Arte: Caroline Oliveira
A mitificação e a aura de salvador cegaram os eleitores de Bolsonaro a tal ponto que estão prostrados e extasiados diante do circo de cafajestes que está sendo armado. A corrupção não nos têm causado apenas uma ferida ética, mas também uma ferida cognitiva
A corrupção foi o tema de fundo das eleições que passaram. Não havia dissenso entre os eleitores: todos queriam honestidade como virtude e competência política. Institucionalmente, dispúnhamos da lei da ficha limpa como um critério possível.  Se, em tese, todos eram honestos, nossa possibilidade de ter um presidente desonesto – pelo menos do ponto de vista jurídico – foi reduzida a zero, com margem de erro de dois pontos para mais e para menos…
O presidente democraticamente eleito é, portanto, ficha-limpa. Assim como ainda é Lula – caso o direito constitucional fosse realmente um filme de final feliz como pensam os constitucionalistas.
Mas, se todos os candidatos eram honestos, apenas um deles conseguiu se tornar, literalmente, um ícone totêmico contra a corrupção. A mitificação de Bolsonaro se deve ao fato de que ele corporificou o que, em psicologia analítica, se chama de complexo do salvador. Para Jung, esse complexo está presente no inconsciente coletivo e é ativado em épocas de crise e de desorientação como a nossa. É como se a incapacidade coletiva de transpor obstáculos e dificuldades próprios das crises (sociais, políticas e econômicas) fizesse com que instâncias psíquicas mais relacionadas com a fé do que com a lógica racional fossem despertadas.
Esse ponto é nevrálgico para compreender, a partir de uma perspectiva de psicologia das massas, porque a maioria do eleitorado alçou Bolsonaro, na política, como uma solução psicológica muito parecida com a de Jesus, no discurso religioso. Não sem razão que o discurso religioso, sempre prenhe de dogmas idiotizantes, foi determinante nessa eleição. O dogma é a injeção de anestesia contra o medo dos idiotas, laicos ou não.
Essa fé, que geralmente costuma cegar, agora precisa ser cutucada pela sarna da razão. Afinal, se, por fim, habemus um presidente juridicamente honesto, qual será o próximo passo da vigília renitente contra a corrupção?

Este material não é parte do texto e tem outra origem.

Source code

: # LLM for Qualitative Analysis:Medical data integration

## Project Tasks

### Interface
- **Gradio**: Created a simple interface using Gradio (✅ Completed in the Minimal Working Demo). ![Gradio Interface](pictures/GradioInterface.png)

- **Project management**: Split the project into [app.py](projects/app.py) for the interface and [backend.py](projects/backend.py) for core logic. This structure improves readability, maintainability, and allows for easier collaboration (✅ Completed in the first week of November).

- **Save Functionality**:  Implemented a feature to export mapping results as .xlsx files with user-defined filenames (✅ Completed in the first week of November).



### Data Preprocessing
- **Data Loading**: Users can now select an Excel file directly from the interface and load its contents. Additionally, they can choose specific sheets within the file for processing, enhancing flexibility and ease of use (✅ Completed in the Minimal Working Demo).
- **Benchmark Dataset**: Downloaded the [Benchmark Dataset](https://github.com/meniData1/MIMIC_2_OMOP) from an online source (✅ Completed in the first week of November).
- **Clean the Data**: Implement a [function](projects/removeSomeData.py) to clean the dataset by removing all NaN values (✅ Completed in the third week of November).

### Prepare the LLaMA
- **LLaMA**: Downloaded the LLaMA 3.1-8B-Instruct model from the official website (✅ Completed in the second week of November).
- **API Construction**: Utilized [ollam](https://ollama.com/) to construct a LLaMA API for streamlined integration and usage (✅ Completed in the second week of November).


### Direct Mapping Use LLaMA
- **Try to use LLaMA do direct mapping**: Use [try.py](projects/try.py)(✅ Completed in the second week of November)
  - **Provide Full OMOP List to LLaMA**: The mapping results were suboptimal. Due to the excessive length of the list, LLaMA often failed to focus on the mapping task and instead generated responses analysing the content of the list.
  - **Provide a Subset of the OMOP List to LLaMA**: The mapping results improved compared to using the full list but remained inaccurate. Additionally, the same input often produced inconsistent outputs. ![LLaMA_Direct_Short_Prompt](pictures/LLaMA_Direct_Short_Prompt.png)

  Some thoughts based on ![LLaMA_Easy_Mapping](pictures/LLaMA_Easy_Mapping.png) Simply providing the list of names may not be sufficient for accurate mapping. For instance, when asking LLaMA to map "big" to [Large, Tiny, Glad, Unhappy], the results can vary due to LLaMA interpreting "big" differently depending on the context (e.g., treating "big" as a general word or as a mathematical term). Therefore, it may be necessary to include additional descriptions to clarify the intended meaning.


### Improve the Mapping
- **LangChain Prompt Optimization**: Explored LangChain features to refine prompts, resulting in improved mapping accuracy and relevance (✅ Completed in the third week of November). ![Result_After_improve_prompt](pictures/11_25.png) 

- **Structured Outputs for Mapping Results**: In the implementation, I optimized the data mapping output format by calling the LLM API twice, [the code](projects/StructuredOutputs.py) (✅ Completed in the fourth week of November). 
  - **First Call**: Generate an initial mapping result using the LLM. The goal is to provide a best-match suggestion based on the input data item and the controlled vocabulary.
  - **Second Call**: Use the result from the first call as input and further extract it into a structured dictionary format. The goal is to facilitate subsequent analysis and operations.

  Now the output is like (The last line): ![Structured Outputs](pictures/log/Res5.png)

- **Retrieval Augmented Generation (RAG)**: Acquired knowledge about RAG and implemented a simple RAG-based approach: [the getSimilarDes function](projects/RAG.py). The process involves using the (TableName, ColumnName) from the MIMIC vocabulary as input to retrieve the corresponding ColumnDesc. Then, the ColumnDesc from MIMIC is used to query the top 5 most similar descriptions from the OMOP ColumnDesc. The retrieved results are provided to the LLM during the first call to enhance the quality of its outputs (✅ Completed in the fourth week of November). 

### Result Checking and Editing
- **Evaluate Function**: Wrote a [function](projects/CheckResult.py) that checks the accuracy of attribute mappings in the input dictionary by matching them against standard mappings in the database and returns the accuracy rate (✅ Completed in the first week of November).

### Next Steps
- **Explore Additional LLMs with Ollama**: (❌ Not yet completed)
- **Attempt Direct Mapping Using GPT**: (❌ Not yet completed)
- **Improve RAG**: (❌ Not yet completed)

O Brasil que não votou no Bolsonaro quer mais ativismo em nome do combate à corrupção do que arrependimento. É isso que vamos cobrar de vocês! Não por ressentimento da derrota, mas para que, pelo menos, ante todo o apocalipse anunciado, esse projeto – o de “moralizar” a política – seja, ao menos, levado à sério.
Digo isso porque, mesmo antes de começar, a “empresa” de Bolsonaro já está tomada por canalhas. E não tenho visto ou lido manifestações dos brasileiros de bem-com-a-camisa-da-CBF cobrando, da equipe, a mesma lisura que tanto se cobrou do seu chefe.
Onyx Lorenzoni confessou que recebeu valores espúrios da JBS. Magno Malta, que fez aquela reza chumbrega no dia da vitória, está afundado em denúncias. Paulo Guedes é investigado por fraude em fundos de pensão. Sérgio Moro corrompeu a Constituição para combater a corrupção – e, por último, contemporizou a confissão de Lorenzoni com o bálsamo do seu perdão divino(?!)…
Claro que se poderia objetar – exatamente fez a turma do Lula – que eles todos são presumidamente inocentes, já que, em nenhum caso, houve trânsito em julgado de sentença penal condenatória. No entanto, se o combate à corrupção é a agenda magna do novo presidente, como é possível, usando mais coerência do que fé, acreditar que se poderá cultivar queijo com tantos ratos ao redor?
O “ato-falho” de Bolsonaro, convidando Alberto Fraga para compor a equipe, deixou claro, pelo menos para quem compreende a noção de verdades inconscientes, que não é a corrupção o mote intrínseco do projeto de poder de Bolsonaro. A fala foi gravada e está disponível no youtube – este que é o VAR da política. Fraga, esse sim, já está condenado por corrupção e cumprindo pena.
A mitificação e a aura de salvador cegaram os eleitores de Bolsonaro a tal ponto que estão prostrados e extasiados diante do circo de cafajestes que está sendo armado. A corrupção não nos têm causado apenas uma ferida ética, mas também uma ferida cognitiva.

Paulo Ferrareze Filho é doutor em Filosofia do Direito (UFSC). Psicanalista em formação, professor de Psicologia Jurídica e curador do Caos Filosófico de Balneário Camboriú/SC.